What to produce:
Take every line in the entries that includes the word "файле" and copy it.

Input for this task:
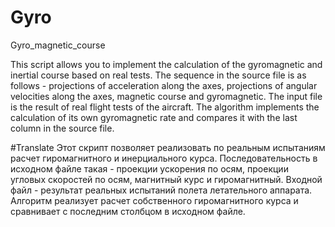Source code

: # Gyro
Gyro_magnetic_course

This script allows you to implement the calculation of the gyromagnetic and inertial course based on real tests.
The sequence in the source file is as follows - projections of acceleration along the axes, projections of angular velocities along the axes, magnetic course and gyromagnetic. 
The input file is the result of real flight tests of the aircraft.
The algorithm implements the calculation of its own gyromagnetic rate and compares it with the last column in the source file.

#Translate
Этот скрипт позволяет реализовать по реальным испытаниям расчет гиромагнитного и инерциального курса. 
Последовательность в  исходном файле такая - проекции ускорения по осям, проекции угловых скоростей по осям, магнитный курс и гиромагнитный. 
Входной файл - результат реальных испытаний полета летательного аппарата.
Алгоритм реализует расчет собственного гиромагнитного курса и сравнивает с последним столбцом в исходном файле.
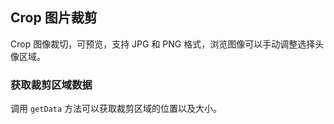 <div class="demo-header">
<p class="overviewicon">
  <span class="wapi-ui-crop"/>
</p>

## Crop 图片裁剪

<nova-uxlink widget-name="Crop"></nova-uxlink>

Crop 图像裁切，可预览，支持 JPG 和 PNG 格式，浏览图像可以手动调整选择头像区域。
</div>

### 获取裁剪区域数据

调用 `getData` 方法可以获取裁剪区域的位置以及大小。

<nova-demo-view link="crop/get-data"></nova-demo-view>

<br>
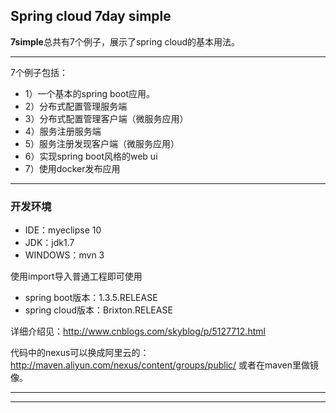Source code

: ## Spring cloud 7day simple

**7simple**总共有7个例子，展示了spring cloud的基本用法。

-------------------
7个例子包括：
* 1）一个基本的spring boot应用。
* 2）分布式配置管理服务端
* 3）分布式配置管理客户端（微服务应用）
* 4）服务注册服务端
* 5）服务注册发现客户端（微服务应用）
* 6）实现spring boot风格的web ui
* 7）使用docker发布应用

-------------------
### 开发环境
* IDE：myeclipse 10
* JDK：jdk1.7
* WINDOWS：mvn 3

使用import导入普通工程即可使用

* spring boot版本：1.3.5.RELEASE
* spring cloud版本：Brixton.RELEASE

详细介绍见：http://www.cnblogs.com/skyblog/p/5127712.html

代码中的nexus可以换成阿里云的：
http://maven.aliyun.com/nexus/content/groups/public/
或者在maven里做镜像。

-------------------
-------------------


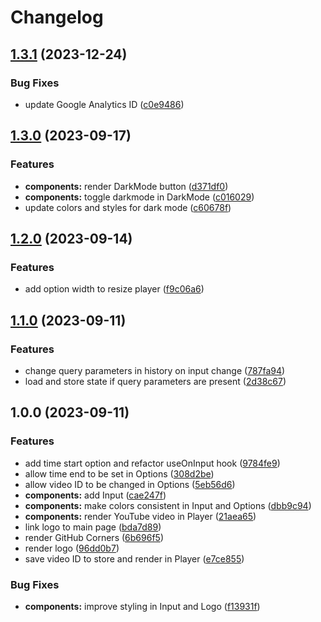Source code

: # Changelog

## [1.3.1](https://github.com/remarkablemark/youtube-loop/compare/v1.3.0...v1.3.1) (2023-12-24)


### Bug Fixes

* update Google Analytics ID ([c0e9486](https://github.com/remarkablemark/youtube-loop/commit/c0e9486a90c9e7d723c38cc7daa1c3f0f60692e4))

## [1.3.0](https://github.com/remarkablemark/youtube-loop/compare/v1.2.0...v1.3.0) (2023-09-17)


### Features

* **components:** render DarkMode button ([d371df0](https://github.com/remarkablemark/youtube-loop/commit/d371df0daf0e04f25267602e9d9f6fa586a6c96e))
* **components:** toggle darkmode in DarkMode ([c016029](https://github.com/remarkablemark/youtube-loop/commit/c0160297b47569f100b655e057749b291e2f7b63))
* update colors and styles for dark mode ([c60678f](https://github.com/remarkablemark/youtube-loop/commit/c60678f080052f7467644ac56ba918fd1f8c25af))

## [1.2.0](https://github.com/remarkablemark/youtube-loop/compare/v1.1.0...v1.2.0) (2023-09-14)


### Features

* add option width to resize player ([f9c06a6](https://github.com/remarkablemark/youtube-loop/commit/f9c06a6444808c3064891f7ab682a0e45d2b2481))

## [1.1.0](https://github.com/remarkablemark/youtube-loop/compare/v1.0.0...v1.1.0) (2023-09-11)


### Features

* change query parameters in history on input change ([787fa94](https://github.com/remarkablemark/youtube-loop/commit/787fa94cb775f1c424214f2da11cf6c36fcc0845))
* load and store state if query parameters are present ([2d38c67](https://github.com/remarkablemark/youtube-loop/commit/2d38c673164cf2b0fa13aaa90ce2262619d5dc8a))

## 1.0.0 (2023-09-11)


### Features

* add time start option and refactor useOnInput hook ([9784fe9](https://github.com/remarkablemark/youtube-loop/commit/9784fe995b2a02701abd130701197b91739f8966))
* allow time end to be set in Options ([308d2be](https://github.com/remarkablemark/youtube-loop/commit/308d2be05f0ca699de525315ee865878d04f0527))
* allow video ID to be changed in Options ([5eb56d6](https://github.com/remarkablemark/youtube-loop/commit/5eb56d6595f3511f763606422913f70319b903e1))
* **components:** add Input ([cae247f](https://github.com/remarkablemark/youtube-loop/commit/cae247fce75b986ca35529e149b771b20c0d61cc))
* **components:** make colors consistent in Input and Options ([dbb9c94](https://github.com/remarkablemark/youtube-loop/commit/dbb9c943783d898a74393602095bce253e8dd614))
* **components:** render YouTube video in Player ([21aea65](https://github.com/remarkablemark/youtube-loop/commit/21aea6541ecdd28cd7c85c035973dcf4c974f56d))
* link logo to main page ([bda7d89](https://github.com/remarkablemark/youtube-loop/commit/bda7d890379fc51e1e373ff4b80dc23b4eb17342))
* render GitHub Corners ([6b696f5](https://github.com/remarkablemark/youtube-loop/commit/6b696f54fc09bc52471db5e12b89864a182d041d))
* render logo ([96dd0b7](https://github.com/remarkablemark/youtube-loop/commit/96dd0b76d87bf4134f8e973335ce4142da08f0ca))
* save video ID to store and render in Player ([e7ce855](https://github.com/remarkablemark/youtube-loop/commit/e7ce85545e62e9924c58e318caa7d42f9fcea989))


### Bug Fixes

* **components:** improve styling in Input and Logo ([f13931f](https://github.com/remarkablemark/youtube-loop/commit/f13931f3af0316d783c05eb09117034ce3f4ac3d))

Exercise result:
Последовательность в  исходном файле такая - проекции ускорения по осям, проекции угловых скоростей по осям, магнитный курс и гиромагнитный. 
Алгоритм реализует расчет собственного гиромагнитного курса и сравнивает с последним столбцом в исходном файле.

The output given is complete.